BRIEF: Wherever the word "패킷전송" appears in the entries, copy the whole line.

------------------------------------------------------------------------

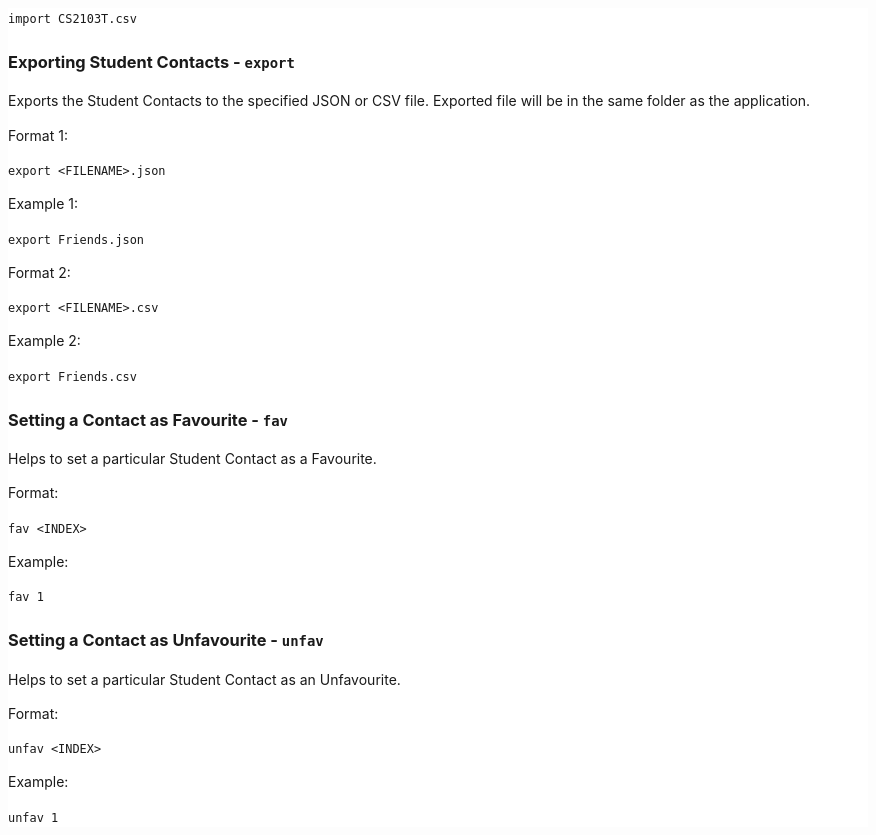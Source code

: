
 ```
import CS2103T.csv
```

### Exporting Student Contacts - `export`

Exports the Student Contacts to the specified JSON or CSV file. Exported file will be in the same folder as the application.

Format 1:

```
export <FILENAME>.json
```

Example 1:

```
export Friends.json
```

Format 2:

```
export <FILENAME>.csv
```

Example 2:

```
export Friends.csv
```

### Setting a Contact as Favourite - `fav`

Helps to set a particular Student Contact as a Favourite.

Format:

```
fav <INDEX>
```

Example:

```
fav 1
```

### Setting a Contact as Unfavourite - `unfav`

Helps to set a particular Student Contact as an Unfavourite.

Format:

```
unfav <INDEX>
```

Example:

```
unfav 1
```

------------------------------------------------------------------------

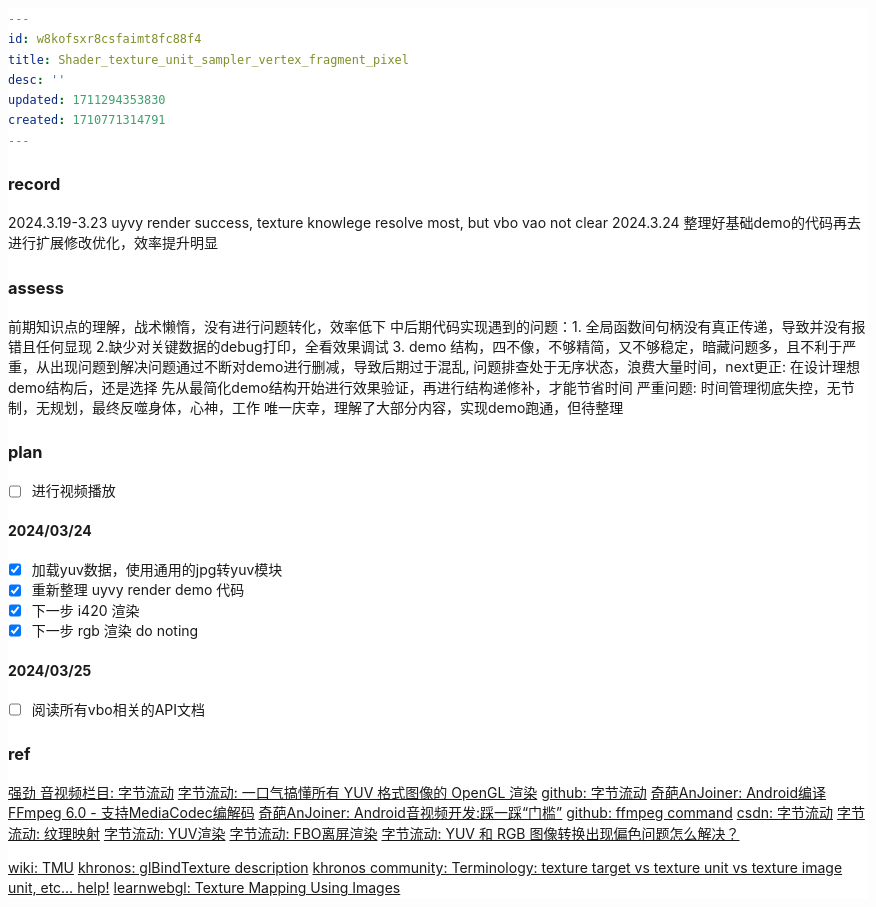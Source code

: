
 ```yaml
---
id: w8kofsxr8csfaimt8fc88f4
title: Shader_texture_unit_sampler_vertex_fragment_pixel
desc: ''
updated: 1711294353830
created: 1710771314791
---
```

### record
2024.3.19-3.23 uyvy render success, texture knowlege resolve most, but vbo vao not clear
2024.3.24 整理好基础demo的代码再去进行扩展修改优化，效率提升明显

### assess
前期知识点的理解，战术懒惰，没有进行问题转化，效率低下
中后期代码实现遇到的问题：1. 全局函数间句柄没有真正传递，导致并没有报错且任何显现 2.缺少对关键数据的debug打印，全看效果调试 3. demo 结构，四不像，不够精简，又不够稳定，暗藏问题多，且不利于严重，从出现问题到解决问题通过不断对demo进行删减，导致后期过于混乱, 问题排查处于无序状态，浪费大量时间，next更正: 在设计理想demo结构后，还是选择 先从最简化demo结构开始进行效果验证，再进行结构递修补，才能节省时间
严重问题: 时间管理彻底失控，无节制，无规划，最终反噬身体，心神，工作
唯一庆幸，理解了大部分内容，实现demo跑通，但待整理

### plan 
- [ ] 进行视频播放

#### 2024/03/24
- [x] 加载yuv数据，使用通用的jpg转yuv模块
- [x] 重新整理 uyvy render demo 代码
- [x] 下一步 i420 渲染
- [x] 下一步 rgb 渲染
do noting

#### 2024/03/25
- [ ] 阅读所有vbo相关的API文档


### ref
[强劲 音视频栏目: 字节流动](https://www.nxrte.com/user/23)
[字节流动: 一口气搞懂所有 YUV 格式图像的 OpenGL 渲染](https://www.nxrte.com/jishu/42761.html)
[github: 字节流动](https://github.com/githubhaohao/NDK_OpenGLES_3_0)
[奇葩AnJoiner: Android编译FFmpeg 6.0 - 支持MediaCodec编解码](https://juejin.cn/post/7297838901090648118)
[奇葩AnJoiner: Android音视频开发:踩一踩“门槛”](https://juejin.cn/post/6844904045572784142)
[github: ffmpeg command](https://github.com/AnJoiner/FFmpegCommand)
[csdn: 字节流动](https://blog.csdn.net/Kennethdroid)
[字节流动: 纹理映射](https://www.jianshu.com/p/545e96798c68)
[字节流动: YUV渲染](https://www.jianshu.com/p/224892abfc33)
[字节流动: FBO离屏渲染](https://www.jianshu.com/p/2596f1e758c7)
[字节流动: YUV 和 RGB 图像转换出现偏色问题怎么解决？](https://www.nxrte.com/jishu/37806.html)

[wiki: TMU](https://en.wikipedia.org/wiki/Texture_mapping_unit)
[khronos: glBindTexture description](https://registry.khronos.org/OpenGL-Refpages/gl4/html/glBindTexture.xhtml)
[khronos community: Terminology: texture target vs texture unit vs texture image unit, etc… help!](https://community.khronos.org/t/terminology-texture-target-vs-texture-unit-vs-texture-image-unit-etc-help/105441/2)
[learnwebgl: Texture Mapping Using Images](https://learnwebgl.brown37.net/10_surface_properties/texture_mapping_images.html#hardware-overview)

------------------------------------------------------------------------

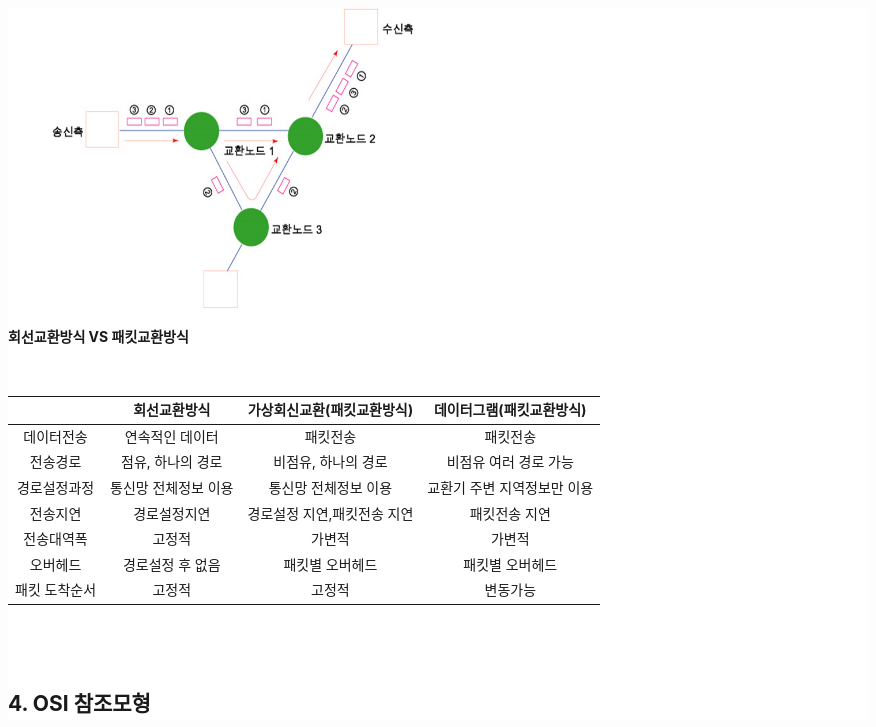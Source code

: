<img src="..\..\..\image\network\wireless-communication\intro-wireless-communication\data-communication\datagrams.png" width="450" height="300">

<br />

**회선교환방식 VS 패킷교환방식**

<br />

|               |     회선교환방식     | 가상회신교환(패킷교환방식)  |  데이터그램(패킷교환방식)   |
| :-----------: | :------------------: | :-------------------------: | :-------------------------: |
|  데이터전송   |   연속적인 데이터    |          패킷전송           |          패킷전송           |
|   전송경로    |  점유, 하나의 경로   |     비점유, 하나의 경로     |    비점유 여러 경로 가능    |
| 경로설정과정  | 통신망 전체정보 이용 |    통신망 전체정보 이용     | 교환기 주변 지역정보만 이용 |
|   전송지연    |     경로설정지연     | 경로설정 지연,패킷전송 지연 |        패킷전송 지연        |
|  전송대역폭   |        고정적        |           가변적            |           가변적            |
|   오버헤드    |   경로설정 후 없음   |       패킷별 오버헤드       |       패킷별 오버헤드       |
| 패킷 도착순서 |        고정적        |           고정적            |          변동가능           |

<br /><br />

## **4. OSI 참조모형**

------------------------------------------------------------------------

FINAL ANSWER:
|  데이터전송   |   연속적인 데이터    |          패킷전송           |          패킷전송           |
|   전송지연    |     경로설정지연     | 경로설정 지연,패킷전송 지연 |        패킷전송 지연        |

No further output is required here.